I wet tumble my cases "BUT" it can pound the case mouth and it is made worse the longer you wet tumble.

The fix for this is to trim and deburr your wet tumbled cases each time you tumble. I started wet tumbling after my sons talked dad into getting firearms that throw perfectly good brass away and makes you go look for it. Meaning I got tired of my AR15 cases scratching my dies and cases. These cases that were bouncing on the ground can pickup dirt and grit that can get embedded in the sizing die. And wet tumbling scrubs the cases clean of any embedded dirt and grit that scratches your cases.

And there is a second problem with wet tumbled cases when the case mouth becomes peened and not trimmed and deburred. On many resizing dies there can be a rough edge at the neck shoulder junction left over after factory polishing.
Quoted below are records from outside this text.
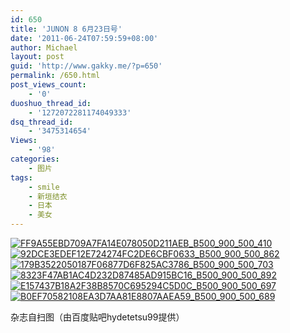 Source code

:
 ```yaml
---
id: 650
title: 'JUNON 8 6月23日号'
date: '2011-06-24T07:59:59+08:00'
author: Michael
layout: post
guid: 'http://www.gakky.me/?p=650'
permalink: /650.html
post_views_count:
    - '0'
duoshuo_thread_id:
    - '1272072281174049333'
dsq_thread_id:
    - '3475314654'
Views:
    - '98'
categories:
    - 图片
tags:
    - smile
    - 新垣结衣
    - 日本
    - 美女
---
```


[![FF9A55EBD709A7FA14E078050D211AEB_B500_900_500_410](http://www.yui-aragaki.org/wp-content/uploads/img/FF9A55EBD709A7FA14E078050D211AEB_B500_900_500_410.jpeg)](http://www.yui-aragaki.org/wp-content/uploads/img/FF9A55EBD709A7FA14E078050D211AEB_B1280_1280_1024_841.jpeg) [![92DCE3EDEF12E724274FC2DE6CBF0633_B500_900_500_862](http://www.yui-aragaki.org/wp-content/uploads/img/92DCE3EDEF12E724274FC2DE6CBF0633_B500_900_500_862.jpeg)](http://www.yui-aragaki.org/wp-content/uploads/img/92DCE3EDEF12E724274FC2DE6CBF0633_B1280_1280_593_1023.jpeg) [![179B3522050187F06877D6F825AC3786_B500_900_500_703](http://www.yui-aragaki.org/wp-content/uploads/img/179B3522050187F06877D6F825AC3786_B500_900_500_703.jpeg)](http://www.yui-aragaki.org/wp-content/uploads/img/179B3522050187F06877D6F825AC3786_B1280_1280_727_1023.jpeg) [![8323F47AB1AC4D232D87485AD915BC16_B500_900_500_892](http://www.yui-aragaki.org/wp-content/uploads/img/8323F47AB1AC4D232D87485AD915BC16_B500_900_500_892.jpeg)](http://www.yui-aragaki.org/wp-content/uploads/img/8323F47AB1AC4D232D87485AD915BC16_B1280_1280_573_1023.jpeg) [![E157437B18A2F38B8570C695294C5D0C_B500_900_500_697](http://www.yui-aragaki.org/wp-content/uploads/img/E157437B18A2F38B8570C695294C5D0C_B500_900_500_697.jpeg)](http://www.yui-aragaki.org/wp-content/uploads/img/E157437B18A2F38B8570C695294C5D0C_B1280_1280_733_1023.jpeg) [![B0EF70582108EA3D7AA81E8807AAEA59_B500_900_500_689](http://www.yui-aragaki.org/wp-content/uploads/img/B0EF70582108EA3D7AA81E8807AAEA59_B500_900_500_689.jpeg)](http://www.yui-aragaki.org/wp-content/uploads/img/B0EF70582108EA3D7AA81E8807AAEA59_B1280_1280_742_1023.jpeg)

杂志自扫图（由百度贴吧hydetetsu99提供） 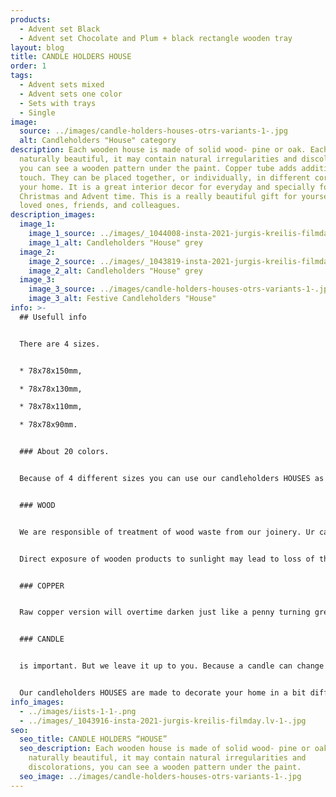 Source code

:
 ```yaml
---
products:
  - Advent set Black
  - Advent set Chocolate and Plum + black rectangle wooden tray
layout: blog
title: CANDLE HOLDERS HOUSE
order: 1
tags:
  - Advent sets mixed
  - Advent sets one color
  - Sets with trays
  - Single
image:
  source: ../images/candle-holders-houses-otrs-variants-1-.jpg
  alt: Candleholders "House" category
description: Each wooden house is made of solid wood- pine or oak. Each is
  naturally beautiful, it may contain natural irregularities and discolorations,
  you can see a wooden pattern under the paint. Copper tube adds additional
  touch. They can be placed together, or individually, in different corners of
  your home. It is a great interior decor for everyday and specially for
  Christmas and Advent time. This is a really beautiful gift for yourself, your
  loved ones, friends, and colleagues.
description_images:
  image_1:
    image_1_source: ../images/_1044008-insta-2021-jurgis-kreilis-filmday.lv-2-.jpg
    image_1_alt: Candleholders "House" grey
  image_2:
    image_2_source: ../images/_1043819-insta-2021-jurgis-kreilis-filmday.lv-1-.jpg
    image_2_alt: Candleholders "House" grey
  image_3:
    image_3_source: ../images/candle-holders-houses-otrs-variants-1-.jpg
    image_3_alt: Festive Candleholders "House"
info: >-
  ## Usefull info


  There are 4 sizes.


  * 78x78x150mm,

  * 78x78x130mm,

  * 78x78x110mm,

  * 78x78x90mm.


  ### About 20 colors.


  Because of 4 different sizes you can use our candleholders HOUSES as a modern, different look Advent wreath, additionally we offer elegant trays to put in candleholders and other decors for your table centrepiece.


  ### WOOD


  We are responsible of treatment of wood waste from our joinery. Ur candleholders HOUSES are made from leftovers of wooden window production...which would otherwise be incinerated. Each piece has a one-off shape and a unique natural pattern. Wood is an organic material, texture directions and knots are part of wood’s nature and charm, and no two pieces are alike. Wood changes constantly and it affects the volume, colour, and the wood structure. The wood will continue to change throughout the product’s life span. It’s important to handle the wood products correctly. Wood may expand and shrink with differences in temperature and humidity. Keep all wooden products at least one meter away from a direct source of heat (heaters, radiators, fireplaces etc.).


  Direct exposure of wooden products to sunlight may lead to loss of the original colour and to get deformations. Remove spilled liquids from wooden surfaces as soon as possible. Cleaning is carried out with a clean, dry, lint-free cloth from cotton or another material. We do not recommend microfiber cloths. Alternatively, the cleaning is carried out with a clean, damp cloth with water, then drying it with a clean lint-free cloth.


  ### COPPER


  Raw copper version will overtime darken just like a penny turning green, brown and eventually black. The patina may develop differently over the surface (blemish/splotchy look), it is not a painted product with a even look all over. It can be cleaned with any cleaner meant for copper. Copper is a SOFT metal that scratches pretty easily, like most precious metals.


  ### CANDLE


  is important. But we leave it up to you. Because a candle can change the whole look. White, colorful, classic or funky...there are plenty of possibilities. Standard (Ø2 cm) size IKEA HEMA would fit.


  Our candleholders HOUSES are made to decorate your home in a bit different, tasteful, Nordic style.
info_images:
  - ../images/iists-1-1-.png
  - ../images/_1043916-insta-2021-jurgis-kreilis-filmday.lv-1-.jpg
seo:
  seo_title: CANDLE HOLDERS “HOUSE”
  seo_description: Each wooden house is made of solid wood- pine or oak. Each is
    naturally beautiful, it may contain natural irregularities and
    discolorations, you can see a wooden pattern under the paint.
  seo_image: ../images/candle-holders-houses-otrs-variants-1-.jpg
---
```

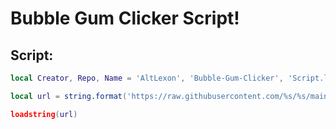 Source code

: # Bubble Gum Clicker Script!

## Script:

```lua
local Creator, Repo, Name = 'AltLexon', 'Bubble-Gum-Clicker', 'Script.lua'

local url = string.format('https://raw.githubusercontent.com/%s/%s/main/%s', Creator, Repo, Name)

loadstring(url)
```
This area of the die will pick up brass from the peened case mouth and soon you will have brass rubbing on brass and scratched necks. And brass can also build up on the bushing in bushing sizing dies or titantium nitride (TiN) coated pistol dies which is strange.

Below in several forums many reloaders were complaining about scratched necks. And the die will need to be polished to remove the brass from the neck shoulder junction of the die.

This happened to me and I used a snug fitting shotgun cleaning mop chucked in a drill and used J&B Bore Paste, automotive rubbing compound, etc applied to the mop to polish the die.